▸ **What is needed**:
Report, from the records below, every line where the word "glDrawElements" appears.

▸ **Data extracts**:
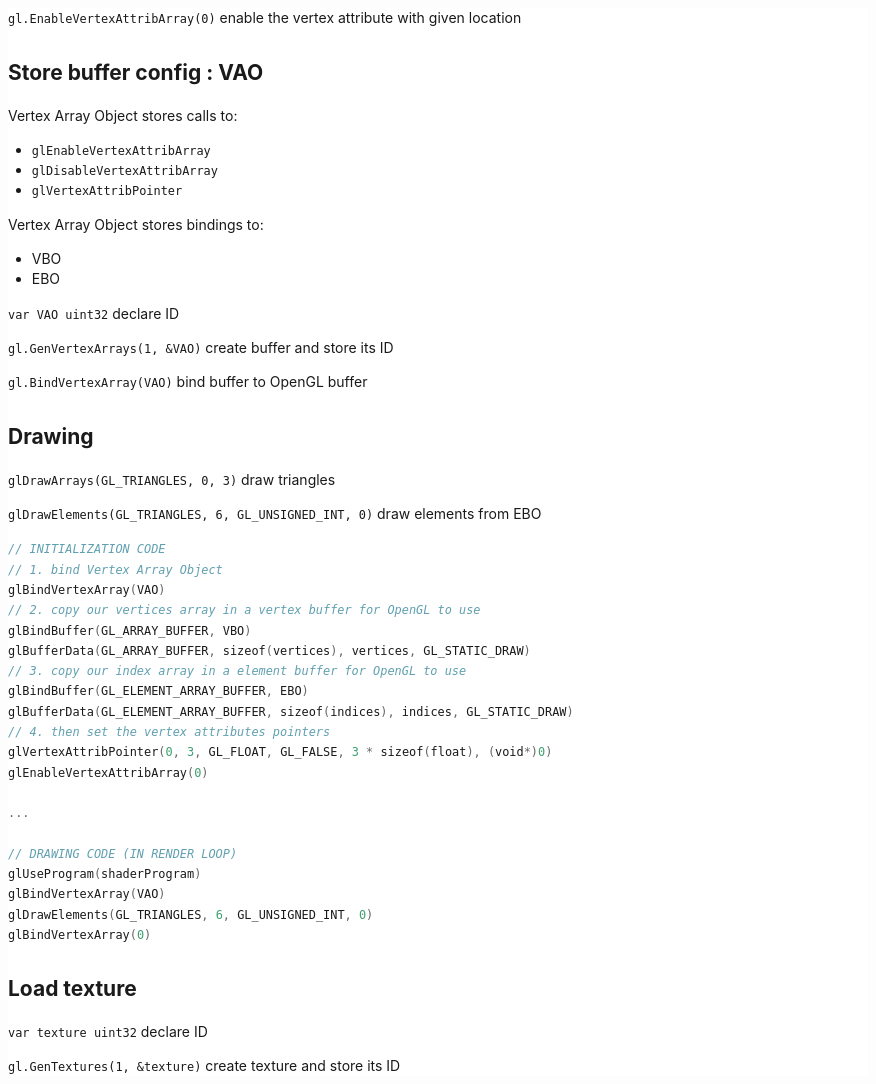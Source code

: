 `gl.EnableVertexAttribArray(0)` enable the vertex attribute with given location

## Store buffer config : VAO

Vertex Array Object stores calls to:
- `glEnableVertexAttribArray`
- `glDisableVertexAttribArray`
- `glVertexAttribPointer`

Vertex Array Object stores bindings to:
- VBO
- EBO

`var VAO uint32` declare ID

`gl.GenVertexArrays(1, &VAO)` create buffer and store its ID

`gl.BindVertexArray(VAO)` bind buffer to OpenGL buffer

## Drawing

`glDrawArrays(GL_TRIANGLES, 0, 3)` draw triangles

`glDrawElements(GL_TRIANGLES, 6, GL_UNSIGNED_INT, 0)` draw elements from EBO

```go
// INITIALIZATION CODE
// 1. bind Vertex Array Object
glBindVertexArray(VAO)
// 2. copy our vertices array in a vertex buffer for OpenGL to use
glBindBuffer(GL_ARRAY_BUFFER, VBO)
glBufferData(GL_ARRAY_BUFFER, sizeof(vertices), vertices, GL_STATIC_DRAW)
// 3. copy our index array in a element buffer for OpenGL to use
glBindBuffer(GL_ELEMENT_ARRAY_BUFFER, EBO)
glBufferData(GL_ELEMENT_ARRAY_BUFFER, sizeof(indices), indices, GL_STATIC_DRAW)
// 4. then set the vertex attributes pointers
glVertexAttribPointer(0, 3, GL_FLOAT, GL_FALSE, 3 * sizeof(float), (void*)0)
glEnableVertexAttribArray(0)

...

// DRAWING CODE (IN RENDER LOOP)
glUseProgram(shaderProgram)
glBindVertexArray(VAO)
glDrawElements(GL_TRIANGLES, 6, GL_UNSIGNED_INT, 0)
glBindVertexArray(0)
```

## Load texture

`var texture uint32` declare ID

`gl.GenTextures(1, &texture)` create texture and store its ID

▸ **Problem solution**:
`glDrawElements(GL_TRIANGLES, 6, GL_UNSIGNED_INT, 0)` draw elements from EBO
glDrawElements(GL_TRIANGLES, 6, GL_UNSIGNED_INT, 0)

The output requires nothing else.